Even among the shared memory systems, the surprising superiority of Reflective Shared Memory over Cashmere-2L is explained entirely by the fact that our parallel implementation is centralized in a unique master processor. Hence, Cashmere-2L does not benefit from any kind of clustering in the resulting communication patterns, and the extra traffic generated by the broadcasts performed with Reflective Shared Memory does not interfere too much with the critical path of the computation.

We would like to stress the fact that both parallel architectures and run-time systems are still in a process of quick evolution and even subtle changes in their implementation can have a major impact on the performance of applications that use irregular algorithms such as Probabilistic Search. Thus, careful empirical analysis such as the one presented here still seems to be a strong requirement for obtaining satisfactory (e.g. real-time) performance in these cases.

## References

 R. A. Brooks. Symbolic reasoning among 3-D models and 2-D images. Artificial Intelligence, 17:285-348, 1981.

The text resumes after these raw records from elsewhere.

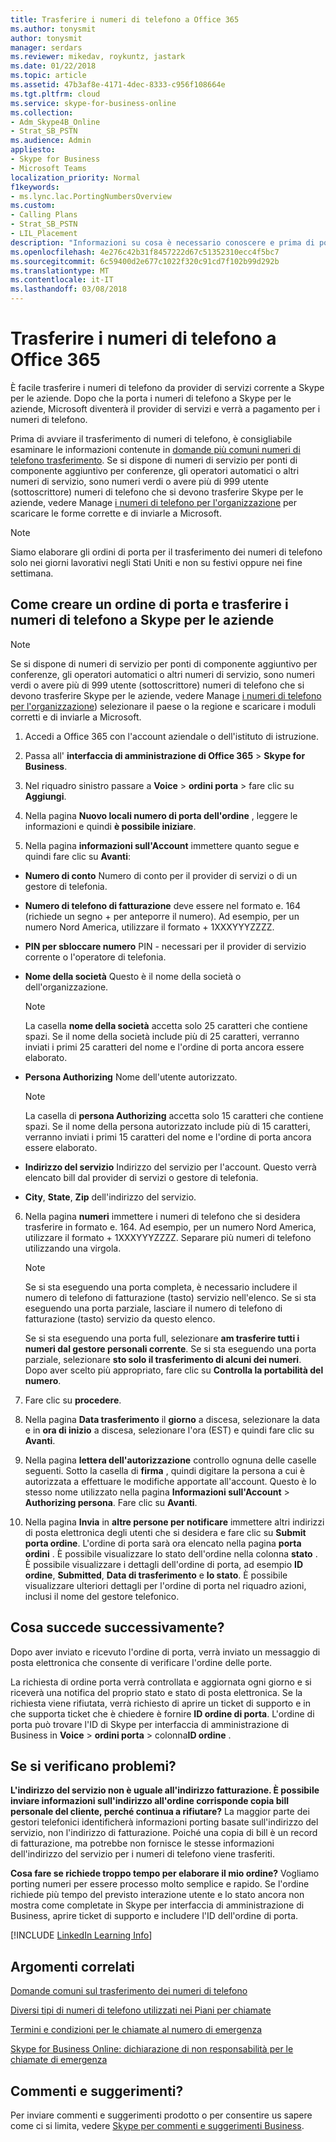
 ```yaml
---
title: Trasferire i numeri di telefono a Office 365
ms.author: tonysmit
author: tonysmit
manager: serdars
ms.reviewer: mikedav, roykuntz, jastark
ms.date: 01/22/2018
ms.topic: article
ms.assetid: 47b3af8e-4171-4dec-8333-c956f108664e
ms.tgt.pltfrm: cloud
ms.service: skype-for-business-online
ms.collection:
- Adm_Skype4B_Online
- Strat_SB_PSTN
ms.audience: Admin
appliesto:
- Skype for Business
- Microsoft Teams
localization_priority: Normal
f1keywords:
- ms.lync.lac.PortingNumbersOverview
ms.custom:
- Calling Plans
- Strat_SB_PSTN
- LIL_Placement
description: "Informazioni su cosa è necessario conoscere e prima di portabilità i numeri di telefono a Skype per le aziende e creare un ordine di porta per il trasferimento."
ms.openlocfilehash: 4e276c42b31f8457222d67c51352310ecc4f5bc7
ms.sourcegitcommit: 6c59400d2e677c1022f320c91cd7f102b99d292b
ms.translationtype: MT
ms.contentlocale: it-IT
ms.lasthandoff: 03/08/2018
---
```

# <a name="transfer-phone-numbers-to-office-365"></a>Trasferire i numeri di telefono a Office 365

È facile trasferire i numeri di telefono da provider di servizi corrente a Skype per le aziende. Dopo che la porta i numeri di telefono a Skype per le aziende, Microsoft diventerà il provider di servizi e verrà a pagamento per i numeri di telefono.
  
Prima di avviare il trasferimento di numeri di telefono, è consigliabile esaminare le informazioni contenute in [domande più comuni numeri di telefono trasferimento](transferring-phone-numbers-common-questions.md). Se si dispone di numeri di servizio per ponti di componente aggiuntivo per conferenze, gli operatori automatici o altri numeri di servizio, sono numeri verdi o avere più di 999 utente (sottoscrittore) numeri di telefono che si devono trasferire Skype per le aziende, vedere Manage [i numeri di telefono per l'organizzazione](../what-are-calling-plans-in-office-365/manage-phone-numbers-for-your-organization/manage-phone-numbers-for-your-organization.md) per scaricare le forme corrette e di inviarle a Microsoft.
  > [!NOTE]
  > Siamo elaborare gli ordini di porta per il trasferimento dei numeri di telefono solo nei giorni lavorativi negli Stati Uniti e non su festivi oppure nei fine settimana. 
  
## <a name="how-to-create-a-port-order-and-transfer-your-phone-numbers-to-skype-for-business"></a>Come creare un ordine di porta e trasferire i numeri di telefono a Skype per le aziende
<a name="bk_LNPcountries_1"> </a>

  > [!NOTE]
  > Se si dispone di numeri di servizio per ponti di componente aggiuntivo per conferenze, gli operatori automatici o altri numeri di servizio, sono numeri verdi o avere più di 999 utente (sottoscrittore) numeri di telefono che si devono trasferire Skype per le aziende, vedere Manage [i numeri di telefono per l'organizzazione](../what-are-calling-plans-in-office-365/manage-phone-numbers-for-your-organization/manage-phone-numbers-for-your-organization.md)) selezionare il paese o la regione e scaricare i moduli corretti e di inviarle a Microsoft.
  
1. Accedi a Office 365 con l'account aziendale o dell'istituto di istruzione.
    
2. Passa all' **interfaccia di amministrazione di Office 365** > **Skype for Business**.
    
3. Nel riquadro sinistro passare a **Voice** > **ordini porta** > fare clic su **Aggiungi**.
    
4. Nella pagina **Nuovo locali numero di porta dell'ordine** , leggere le informazioni e quindi **è possibile iniziare**.
    
5. Nella pagina **informazioni sull'Account** immettere quanto segue e quindi fare clic su **Avanti**:
    
  - **Numero di conto** Numero di conto per il provider di servizi o di un gestore di telefonia.
    
  - **Numero di telefono di fatturazione** deve essere nel formato e. 164 (richiede un segno + per anteporre il numero). Ad esempio, per un numero Nord America, utilizzare il formato + 1XXXYYYZZZZ.
    
  - **PIN per sbloccare numero** PIN - necessari per il provider di servizio corrente o l'operatore di telefonia.
    
  - **Nome della società** Questo è il nome della società o dell'organizzazione.
    
    > [!NOTE]
    > La casella **nome della società** accetta solo 25 caratteri che contiene spazi. Se il nome della società include più di 25 caratteri, verranno inviati i primi 25 caratteri del nome e l'ordine di porta ancora essere elaborato.
  
  - **Persona Authorizing** Nome dell'utente autorizzato.
    
    > [!NOTE]
    > La casella di **persona Authorizing** accetta solo 15 caratteri che contiene spazi. Se il nome della persona autorizzato include più di 15 caratteri, verranno inviati i primi 15 caratteri del nome e l'ordine di porta ancora essere elaborato.
  
  - **Indirizzo del servizio** Indirizzo del servizio per l'account. Questo verrà elencato bill dal provider di servizi o gestore di telefonia.
    
  - **City**, **State**, **Zip** dell'indirizzo del servizio.
    
6. Nella pagina **numeri** immettere i numeri di telefono che si desidera trasferire in formato e. 164. Ad esempio, per un numero Nord America, utilizzare il formato + 1XXXYYYZZZZ. Separare più numeri di telefono utilizzando una virgola.
    
    > [!NOTE]
    > Se si sta eseguendo una porta completa, è necessario includere il numero di telefono di fatturazione (tasto) servizio nell'elenco. Se si sta eseguendo una porta parziale, lasciare il numero di telefono di fatturazione (tasto) servizio da questo elenco. 
  
    Se si sta eseguendo una porta full, selezionare **am trasferire tutti i numeri dal gestore personali corrente**. Se si sta eseguendo una porta parziale, selezionare **sto solo il trasferimento di alcuni dei numeri**. Dopo aver scelto più appropriato, fare clic su **Controlla la portabilità del numero**.
    
7. Fare clic su **procedere**.
    
8. Nella pagina **Data trasferimento** il **giorno** a discesa, selezionare la data e in **ora di inizio** a discesa, selezionare l'ora (EST) e quindi fare clic su **Avanti**.
    
9. Nella pagina **lettera dell'autorizzazione** controllo ognuna delle caselle seguenti. Sotto la casella di **firma** , quindi digitare la persona a cui è autorizzata a effettuare le modifiche apportate all'account. Questo è lo stesso nome utilizzato nella pagina **Informazioni sull'Account** > **Authorizing persona**. Fare clic su **Avanti**.
    
10. Nella pagina **Invia** in **altre persone per notificare** immettere altri indirizzi di posta elettronica degli utenti che si desidera e fare clic su **Submit porta ordine**. L'ordine di porta sarà ora elencato nella pagina **porta ordini** . È possibile visualizzare lo stato dell'ordine nella colonna **stato** . È possibile visualizzare i dettagli dell'ordine di porta, ad esempio **ID ordine**, **Submitted**, **Data di trasferimento** e **lo stato**. È possibile visualizzare ulteriori dettagli per l'ordine di porta nel riquadro azioni, inclusi il nome del gestore telefonico.
    
## <a name="what-happens-next"></a>Cosa succede successivamente?
<a name="bk_LNPcountries_1"> </a>

Dopo aver inviato e ricevuto l'ordine di porta, verrà inviato un messaggio di posta elettronica che consente di verificare l'ordine delle porte. 
  
La richiesta di ordine porta verrà controllata e aggiornata ogni giorno e si riceverà una notifica del proprio stato e stato di posta elettronica. Se la richiesta viene rifiutata, verrà richiesto di aprire un ticket di supporto e in che supporta ticket che è chiedere è fornire **ID ordine di porta**. L'ordine di porta può trovare l'ID di Skype per interfaccia di amministrazione di Business in **Voice** > **ordini porta** > colonna**ID ordine** .
  
## <a name="what-if-i-have-problems"></a>Se si verificano problemi?
<a name="bk_LNPcountries_1"> </a>

 **L'indirizzo del servizio non è uguale all'indirizzo fatturazione. È possibile inviare informazioni sull'indirizzo all'ordine corrisponde copia bill personale del cliente, perché continua a rifiutare?** La maggior parte dei gestori telefonici identificherà informazioni porting basate sull'indirizzo del servizio, non l'indirizzo di fatturazione. Poiché una copia di bill è un record di fatturazione, ma potrebbe non fornisce le stesse informazioni dell'indirizzo del servizio per i numeri di telefono viene trasferiti.
  
 **Cosa fare se richiede troppo tempo per elaborare il mio ordine?** Vogliamo porting numeri per essere processo molto semplice e rapido. Se l'ordine richiede più tempo del previsto interazione utente e lo stato ancora non mostra come completate in Skype per interfaccia di amministrazione di Business, aprire ticket di supporto e includere l'ID dell'ordine di porta.


[!INCLUDE [LinkedIn Learning Info](../../common/office/linkedin-learning-info.md)]
   
## <a name="related-topics"></a>Argomenti correlati
[Domande comuni sul trasferimento dei numeri di telefono](transferring-phone-numbers-common-questions.md)

[Diversi tipi di numeri di telefono utilizzati nei Piani per chiamate](different-kinds-of-phone-numbers-used-for-calling-plans.md)

[Termini e condizioni per le chiamate al numero di emergenza](emergency-calling-terms-and-conditions.md)

[Skype for Business Online: dichiarazione di non responsabilità per le chiamate di emergenza](https://go.microsoft.com/fwlink/?LinkID=692099)

## <a name="feedback"></a>Commenti e suggerimenti?
Per inviare commenti e suggerimenti prodotto o per consentire us sapere come ci si limita, vedere [Skype per commenti e suggerimenti Business](https://www.skypefeedback.com).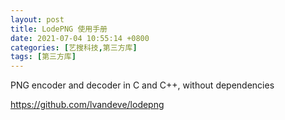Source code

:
 ```yaml
---
layout: post
title: LodePNG 使用手册
date: 2021-07-04 10:55:14 +0800
categories: [艺搜科技,第三方库]
tags: [第三方库]
---
```


PNG encoder and decoder in C and C++, without dependencies

https://github.com/lvandeve/lodepng

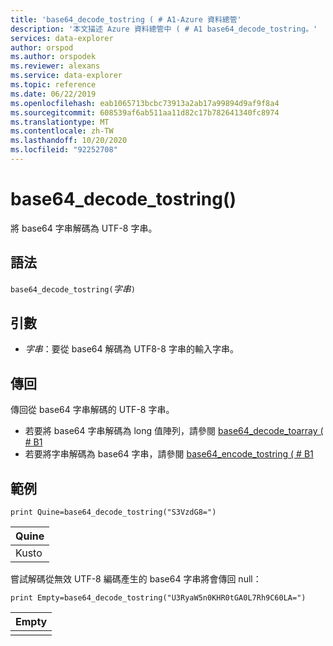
 ```yaml
---
title: 'base64_decode_tostring ( # A1-Azure 資料總管'
description: '本文描述 Azure 資料總管中 ( # A1 base64_decode_tostring。'
services: data-explorer
author: orspod
ms.author: orspodek
ms.reviewer: alexans
ms.service: data-explorer
ms.topic: reference
ms.date: 06/22/2019
ms.openlocfilehash: eab1065713bcbc73913a2ab17a99894d9af9f8a4
ms.sourcegitcommit: 608539af6ab511aa11d82c17b782641340fc8974
ms.translationtype: MT
ms.contentlocale: zh-TW
ms.lasthandoff: 10/20/2020
ms.locfileid: "92252708"
---
```

# <a name="base64_decode_tostring"></a>base64_decode_tostring()

將 base64 字串解碼為 UTF-8 字串。

## <a name="syntax"></a>語法

`base64_decode_tostring(`*字串*`)`

## <a name="arguments"></a>引數

* *字串*：要從 base64 解碼為 UTF8-8 字串的輸入字串。

## <a name="returns"></a>傳回

傳回從 base64 字串解碼的 UTF-8 字串。

* 若要將 base64 字串解碼為 long 值陣列，請參閱 [base64_decode_toarray ( # B1 ](base64_decode_toarrayfunction.md)
* 若要將字串解碼為 base64 字串，請參閱 [base64_encode_tostring ( # B1 ](base64_encode_tostringfunction.md)

## <a name="example"></a>範例

<!-- csl: https://help.kusto.windows.net:443/Samples -->
```kusto
print Quine=base64_decode_tostring("S3VzdG8=")
```

|Quine|
|-----|
|Kusto|

嘗試解碼從無效 UTF-8 編碼產生的 base64 字串將會傳回 null：

<!-- csl: https://help.kusto.windows.net:443/Samples -->
```kusto
print Empty=base64_decode_tostring("U3RyaW5n0KHR0tGA0L7Rh9C60LA=")
```

|Empty|
|-----|
||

- [2] R. B. Gillett. Memory channel network for PCI. IEEE Micro, pages 12-18, 1996.
- [3] R. B. Gillett and R. Kaufmann. Experience using the first-generation memory channel for PCI network. Submitted for publication.
- [4] E. Grimson and T. Lozano-Pérez. Localizing overlapping parts by searching the interpretation tree. *IEEE Trans. on Pattern Analysis and Machine Intelligence*, 9:469-482, 1987.
- [5] E. L. Lawler and D. E. Wood. Branch-and-bound methods: A survey. Operations Research, 14:699-719, 1966.
- [6] D. G. Lowe. Fitting parameterized three-dimensional models to images. IEEE Trans. on Pattern Analysis and Machine Intelligence, 13(5):441-450, 1991.
- [7] D. G. Lowe. Robust model-based motion tracking through the integration of search and estimation. International Journal of Computer Vision, 8(2):113-122, 1992.
- [8] R. Stets, S. Dwarkadas, N. Hardavellas, L. Kontothanassis G. Hunt, S. Parthasarathy, and M.Scott. CASHMERE-2L: Software coherent shared memory on a clustered remote-write network. In Proc. 16th Symposium on Operating Systems Principles, 1997.
- [9] V. Sunderam. PVM: A framework for parallel and distributed computing. Concurrency: Practice and Experience, 4(2):315-339, 1990.